My next review is on Data Pipelines with Apache Airflow by Bas P Harenslak and Julian R De Ruiter. The book was published in 2021, and is compatible with Airflow 2.0 which was released at the end of 2020.
Airflow is all about orchestrating the movement of data from sources such as APIs and so forth into other places, it originated in Airbnb. It is designed for batch processing, rather than streaming data, and for pipelines that do not change much.
Data pipelines in Airflow are represented as "directed acyclic graphs" or DAGs which are defined in Python code using "Operators" which carry out tasks. A graph is a collection of nodes (tasks in this case) with "edges" between them. The "directed acyclic" bit means tasks have a definite order, the edges between them are "directed", and the graph cannot have loops or cycles because that would imply having to finish a set of tasks before you could start them. Simple data pipelines would just be a linear set of tasks that always follow one from another, a more complicated pipeline might bring in data from several sources before combining them to produce a final data product.
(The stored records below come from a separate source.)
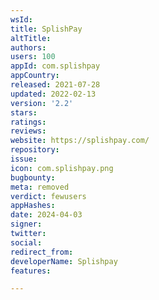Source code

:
 ```yaml
---
wsId: 
title: SplishPay
altTitle: 
authors: 
users: 100
appId: com.splishpay
appCountry: 
released: 2021-07-28
updated: 2022-02-13
version: '2.2'
stars: 
ratings: 
reviews: 
website: https://splishpay.com/
repository: 
issue: 
icon: com.splishpay.png
bugbounty: 
meta: removed
verdict: fewusers
appHashes: 
date: 2024-04-03
signer: 
twitter: 
social: 
redirect_from: 
developerName: Splishpay
features: 

---
```


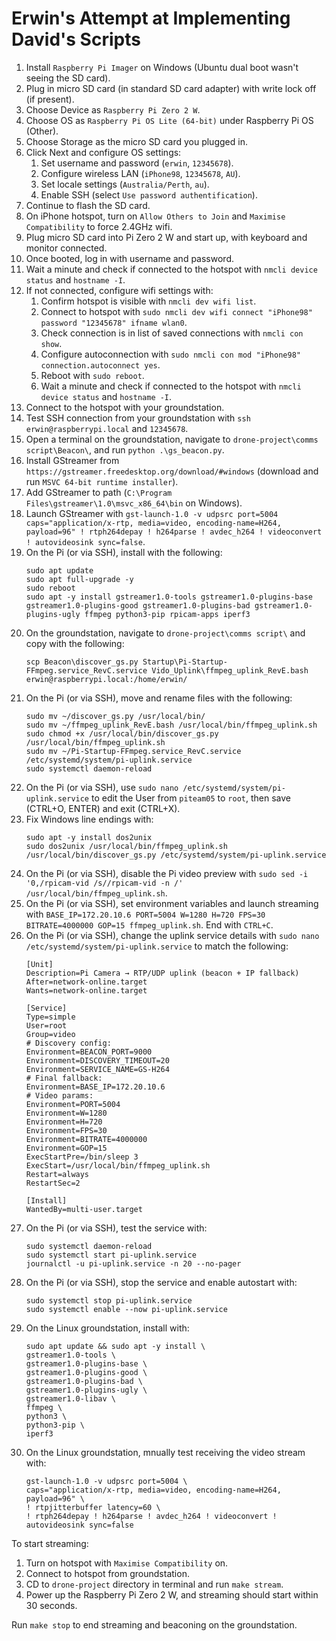 # Erwin's Attempt at Implementing David's Scripts

1. Install `Raspberry Pi Imager` on Windows (Ubuntu dual boot wasn't seeing the SD card).
1. Plug in micro SD card (in standard SD card adapter) with write lock off (if present).
1. Choose Device as `Raspberry Pi Zero 2 W`.
1. Choose OS as `Raspberry Pi OS Lite (64-bit)` under Raspberry Pi OS (Other).
1. Choose Storage as the micro SD card you plugged in.
1. Click Next and configure OS settings:
    1. Set username and password (`erwin`, `12345678`).
    1. Configure wireless LAN (`iPhone98`, `12345678`, `AU`).
    1. Set locale settings (`Australia/Perth`, `au`).
    1. Enable SSH (select `Use password authentification`).
1. Continue to flash the SD card.
1. On iPhone hotspot, turn on `Allow Others to Join` and `Maximise Compatibility` to force 2.4GHz wifi.
1. Plug micro SD card into Pi Zero 2 W and start up, with keyboard and monitor connected.
1. Once booted, log in with username and password. 
1. Wait a minute and check if connected to the hotspot with `nmcli device status` and `hostname -I`.
1. If not connected, configure wifi settings with:
    1. Confirm hotspot is visible with `nmcli dev wifi list`.
    1. Connect to hotspot with `sudo nmcli dev wifi connect "iPhone98" password "12345678" ifname wlan0`.
    1. Check connection is in list of saved connections with `nmcli con show`.
    1. Configure autoconnection with `sudo nmcli con mod "iPhone98" connection.autoconnect yes`.
    1. Reboot with `sudo reboot`.
    1. Wait a minute and check if connected to the hotspot with `nmcli device status` and `hostname -I`.
1. Connect to the hotspot with your groundstation.
1. Test SSH connection from your groundstation with `ssh erwin@raspberrypi.local` and `12345678`. 
1. Open a terminal on the groundstation, navigate to `drone-project\comms script\Beacon\`, and run `python .\gs_beacon.py`.
1. Install GStreamer from `https://gstreamer.freedesktop.org/download/#windows` (download and run `MSVC 64-bit runtime installer`).
1. Add GStreamer to path (`C:\Program Files\gstreamer\1.0\msvc_x86_64\bin` on Windows).
1. Launch GStreamer with `gst-launch-1.0 -v udpsrc port=5004 caps="application/x-rtp, media=video, encoding-name=H264, payload=96" ! rtph264depay ! h264parse ! avdec_h264 ! videoconvert ! autovideosink sync=false`. 
1. On the Pi (or via SSH), install with the following:
    ```
    sudo apt update
    sudo apt full-upgrade -y
    sudo reboot
    sudo apt -y install gstreamer1.0-tools gstreamer1.0-plugins-base gstreamer1.0-plugins-good gstreamer1.0-plugins-bad gstreamer1.0-plugins-ugly ffmpeg python3-pip rpicam-apps iperf3
    ```
1. On the groundstation, navigate to `drone-project\comms script\` and copy with the following:
    ```
    scp Beacon\discover_gs.py Startup\Pi-Startup-FFmpeg.service_RevC.service Vido_Uplink\ffmpeg_uplink_RevE.bash erwin@raspberrypi.local:/home/erwin/
    ```
1. On the Pi (or via SSH), move and rename files with the following:
    ```
    sudo mv ~/discover_gs.py /usr/local/bin/
    sudo mv ~/ffmpeg_uplink_RevE.bash /usr/local/bin/ffmpeg_uplink.sh
    sudo chmod +x /usr/local/bin/discover_gs.py /usr/local/bin/ffmpeg_uplink.sh
    sudo mv ~/Pi-Startup-FFmpeg.service_RevC.service /etc/systemd/system/pi-uplink.service
    sudo systemctl daemon-reload
    ```
1. On the Pi (or via SSH), use `sudo nano /etc/systemd/system/pi-uplink.service` to edit the User from `piteam05` to `root`, then save (CTRL+O, ENTER) and exit (CTRL+X).
1. Fix Windows line endings with:
    ```
    sudo apt -y install dos2unix
    sudo dos2unix /usr/local/bin/ffmpeg_uplink.sh /usr/local/bin/discover_gs.py /etc/systemd/system/pi-uplink.service
    ```
1. On the Pi (or via SSH), disable the Pi video preview with `sudo sed -i '0,/rpicam-vid /s//rpicam-vid -n /' /usr/local/bin/ffmpeg_uplink.sh`.  
1. On the Pi (or via SSH), set environment variables and launch streaming with `BASE_IP=172.20.10.6 PORT=5004 W=1280 H=720 FPS=30 BITRATE=4000000 GOP=15 ffmpeg_uplink.sh`. End with `CTRL+C`.
1. On the Pi (or via SSH), change the uplink service details with `sudo nano /etc/systemd/system/pi-uplink.service` to match the following:
    ```
    [Unit]
    Description=Pi Camera → RTP/UDP uplink (beacon + IP fallback)
    After=network-online.target
    Wants=network-online.target

    [Service]
    Type=simple
    User=root
    Group=video
    # Discovery config:
    Environment=BEACON_PORT=9000
    Environment=DISCOVERY_TIMEOUT=20
    Environment=SERVICE_NAME=GS-H264
    # Final fallback:
    Environment=BASE_IP=172.20.10.6
    # Video params:
    Environment=PORT=5004
    Environment=W=1280
    Environment=H=720
    Environment=FPS=30
    Environment=BITRATE=4000000
    Environment=GOP=15
    ExecStartPre=/bin/sleep 3
    ExecStart=/usr/local/bin/ffmpeg_uplink.sh
    Restart=always
    RestartSec=2

    [Install]
    WantedBy=multi-user.target
    ```
1. On the Pi (or via SSH), test the service with:
    ```
    sudo systemctl daemon-reload
    sudo systemctl start pi-uplink.service
    journalctl -u pi-uplink.service -n 20 --no-pager
    ```
1. On the Pi (or via SSH), stop the service and enable autostart with:
    ```
    sudo systemctl stop pi-uplink.service
    sudo systemctl enable --now pi-uplink.service
    ```
1. On the Linux groundstation, install with:
    ```
    sudo apt update && sudo apt -y install \
    gstreamer1.0-tools \
    gstreamer1.0-plugins-base \
    gstreamer1.0-plugins-good \
    gstreamer1.0-plugins-bad \
    gstreamer1.0-plugins-ugly \
    gstreamer1.0-libav \
    ffmpeg \
    python3 \
    python3-pip \
    iperf3
    ```
1. On the Linux groundstation, mnually test receiving the video stream with:
    ```
    gst-launch-1.0 -v udpsrc port=5004 \
    caps="application/x-rtp, media=video, encoding-name=H264, payload=96" \
    ! rtpjitterbuffer latency=60 \
    ! rtph264depay ! h264parse ! avdec_h264 ! videoconvert ! autovideosink sync=false
    ```


To start streaming:
1. Turn on hotspot with `Maximise Compatibility` on.
1. Connect to hotspot from groundstation.
1. CD to `drone-project` directory in terminal and run `make stream`.
1. Power up the Raspberry Pi Zero 2 W, and streaming should start within 30 seconds.

Run `make stop` to end streaming and beaconing on the groundstation.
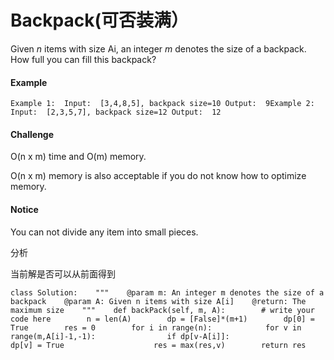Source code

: # Backpack\(可否装满）

Given _n_ items with size Ai, an integer _m_ denotes the size of a backpack. How full you can fill this backpack?

#### Example

```text
Example 1:	Input:  [3,4,8,5], backpack size=10	Output:  9Example 2:	Input:  [2,3,5,7], backpack size=12	Output:  12	
```

#### Challenge

O\(n x m\) time and O\(m\) memory.

O\(n x m\) memory is also acceptable if you do not know how to optimize memory.

#### Notice

You can not divide any item into small pieces.

分析

当前解是否可以从前面得到

```text
class Solution:    """    @param m: An integer m denotes the size of a backpack    @param A: Given n items with size A[i]    @return: The maximum size    """    def backPack(self, m, A):        # write your code here        n = len(A)        dp = [False]*(m+1)        dp[0] = True        res = 0        for i in range(n):            for v in range(m,A[i]-1,-1):                if dp[v-A[i]]:                    dp[v] = True                    res = max(res,v)        return res
```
The Operators are strung together using expressions of the form "operator 1 >> operator 2" or even "[operator 1, operator 2] >> operator 3".
Operators do not have to use Python, they can invoke code in other languages such as the BashOperator, or interact with other systems such as databases or storage systems such as S3. It is relatively easy to write your own operators. Alongside operators that do stuff there are branch operators which select one or other path in the DAG, and there are also sensors which detect changes in filesystems and trigger work and hooks which form connections with external services. Dummy operators can be used to simplify the appearance of DAGs.
As an orchestration system the intention of operators is that they should not contain a great deal of code to process data, that function should be off-loaded to libraries or systems elsehwhere.
The Airflow system is comprised of a web server which allows you to observe / trigger execution of DAGs, a scheduler which is responsible for the scheduled running of DAGs and workers which do the actual work of the DAG. The Airflow system loops over the tasks defined in a DAG, and tries to execute tasks which depends on the tasks upstream of the task in question, if they have been successfully completed then a task can execute.
A basic implementation runs DAGs locally using a simple queue to schedule work, and a sqlite database to store metadata. A production implementation would use something like Postgres or Amazon RDS as the metadata store, schedule work using Celery and run tasks in Docker containers marshalled using Kubernetes.
For some reason reading this I was reminded that big projects like Airflow are just other people’s code, and if you look too carefully you’ll find something nasty. This is both comforting and mildly scary. I think the issue was that Airflow uses jinja templating to inject parameters into code which feels wrong but is probably a pragmatic and safe why to do it, these shenanigans are not required for Python operators. Also discussed are issues with code dependencies, which the authors suggest are best eliminated by putting operators into Docker containers each of which contain their own code dependencies – allowing otherwise dependency incompatible libraries to work together.
Alongside the material on Airflow there are moderate chunks on Python modules, testing, Docker and Kubernetes and logging so you get a well rounded view not only of Airflow but also of the ecosystem it sits in. The book finishes with deployment into various Cloud environments. I found these parts quite useful since the most complicated work I do in my role is trying to get things to work in AWS! The data science part is easy…
The book finishes with some short chapters on Cloud deployments, mentioning first fully managed services such as astronomer.io, Amazon MWAA and Google Cloud Composer before going on to talking about implementation of one of the demos in the book on AWS, Azure and Google cloud services. I considered skipping these chapters but they turned out be quite interesting in highlighting the differences between services and perhaps the preferences of the authors of both the book and of Airflow.
I found this a readable introduction to Airflow with some nice examples, and interesting additional material. Useful if you are thinking about using Airflow, or even if you are working on data pipelines without Airflow since it provides a good description of the moving parts required.